**Problem requirements**
Search the data below for the word "quay" and copy each line that holds it.

(Saved entries)
--*--

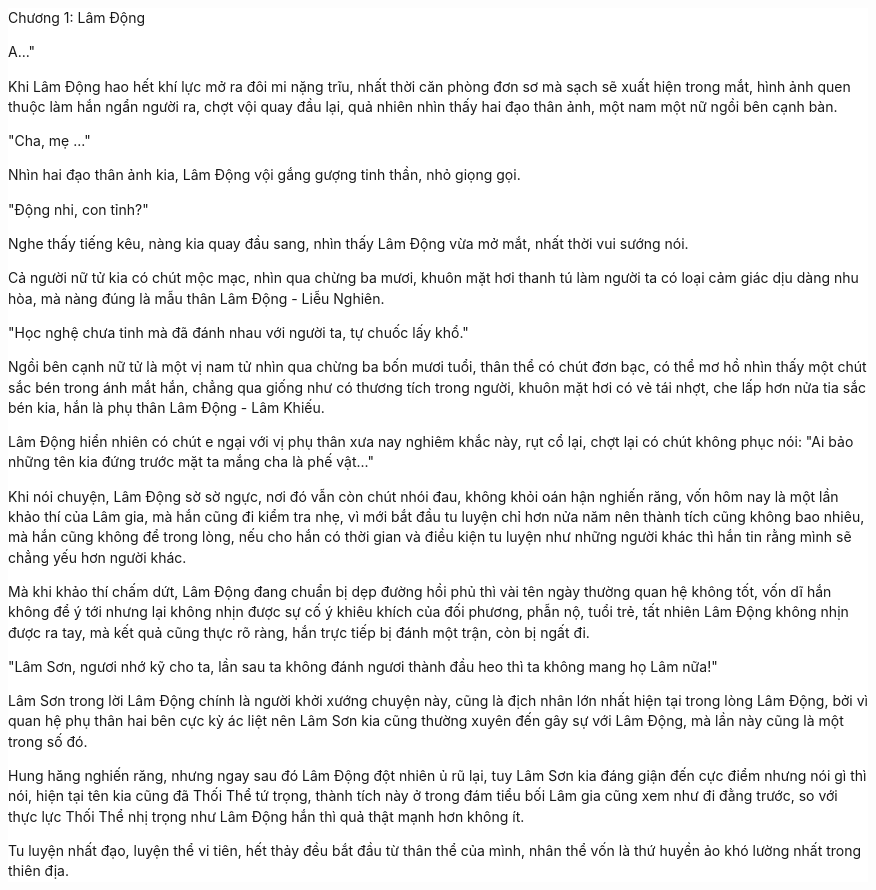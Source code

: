 




Chương 1: Lâm Động


A..."

Khi Lâm Động hao hết khí lực mở ra đôi mi nặng trĩu, nhất thời căn phòng đơn sơ mà sạch sẽ xuất hiện trong mắt, hình ảnh quen thuộc làm hắn ngẩn người ra, chợt vội quay đầu lại, quả nhiên nhìn thấy hai đạo thân ảnh, một nam một nữ ngồi bên cạnh bàn.

"Cha, mẹ ..."

Nhìn hai đạo thân ảnh kia, Lâm Động vội gắng gượng tinh thần, nhỏ giọng gọi.

"Động nhi, con tỉnh?"

Nghe thấy tiếng kêu, nàng kia quay đầu sang, nhìn thấy Lâm Động vừa mở mắt, nhất thời vui sướng nói.

Cả người nữ tử kia có chút mộc mạc, nhìn qua chừng ba mươi, khuôn mặt hơi thanh tú làm người ta có loại cảm giác dịu dàng nhu hòa, mà nàng đúng là mẫu thân Lâm Động - Liễu Nghiên.

"Học nghệ chưa tinh mà đã đánh nhau với người ta, tự chuốc lấy khổ."

Ngồi bên cạnh nữ tử là một vị nam tử nhìn qua chừng ba bốn mươi tuổi, thân thể có chút đơn bạc, có thể mơ hồ nhìn thấy một chút sắc bén trong ánh mắt hắn, chẳng qua giống như có thương tích trong người, khuôn mặt hơi có vẻ tái nhợt, che lấp hơn nửa tia sắc bén kia, hắn là phụ thân Lâm Động - Lâm Khiếu.

Lâm Động hiển nhiên có chút e ngại với vị phụ thân xưa nay nghiêm khắc này, rụt cổ lại, chợt lại có chút không phục nói: "Ai bảo những tên kia đứng trước mặt ta mắng cha là phế vật..."

Khi nói chuyện, Lâm Động sờ sờ ngực, nơi đó vẫn còn chút nhói đau, không khỏi oán hận nghiến răng, vốn hôm nay là một lần khảo thí của Lâm gia, mà hắn cũng đi kiểm tra nhẹ, vì mới bắt đầu tu luyện chỉ hơn nửa năm nên thành tích cũng không bao nhiêu, mà hắn cũng không để trong lòng, nếu cho hắn có thời gian và điều kiện tu luyện như những người khác thì hắn tin rằng mình sẽ chẳng yếu hơn người khác.

Mà khi khảo thí chấm dứt, Lâm Động đang chuẩn bị dẹp đường hồi phủ thì vài tên ngày thường quan hệ không tốt, vốn dĩ hắn không để ý tới nhưng lại không nhịn được sự cố ý khiêu khích của đối phương, phẫn nộ, tuổi trẻ, tất nhiên Lâm Động không nhịn được ra tay, mà kết quả cũng thực rõ ràng, hắn trực tiếp bị đánh một trận, còn bị ngất đi.

"Lâm Sơn, ngươi nhớ kỹ cho ta, lần sau ta không đánh ngươi thành đầu heo thì ta không mang họ Lâm nữa!"

Lâm Sơn trong lời Lâm Động chính là người khởi xướng chuyện này, cũng là địch nhân lớn nhất hiện tại trong lòng Lâm Động, bởi vì quan hệ phụ thân hai bên cực kỳ ác liệt nên Lâm Sơn kia cũng thường xuyên đến gây sự với Lâm Động, mà lần này cũng là một trong số đó.

Hung hăng nghiến răng, nhưng ngay sau đó Lâm Động đột nhiên ủ rũ lại, tuy Lâm Sơn kia đáng giận đến cực điểm nhưng nói gì thì nói, hiện tại tên kia cũng đã Thối Thể tứ trọng, thành tích này ở trong đám tiểu bối Lâm gia cũng xem như đi đằng trước, so với thực lực Thối Thể nhị trọng như Lâm Động hắn thì quả thật mạnh hơn không ít.

Tu luyện nhất đạo, luyện thể vi tiên, hết thảy đều bắt đầu từ thân thể của mình, nhân thể vốn là thứ huyền ảo khó lường nhất trong thiên địa.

--*--

**Solution to this exercise**
Khi Lâm Động hao hết khí lực mở ra đôi mi nặng trĩu, nhất thời căn phòng đơn sơ mà sạch sẽ xuất hiện trong mắt, hình ảnh quen thuộc làm hắn ngẩn người ra, chợt vội quay đầu lại, quả nhiên nhìn thấy hai đạo thân ảnh, một nam một nữ ngồi bên cạnh bàn.
Nghe thấy tiếng kêu, nàng kia quay đầu sang, nhìn thấy Lâm Động vừa mở mắt, nhất thời vui sướng nói.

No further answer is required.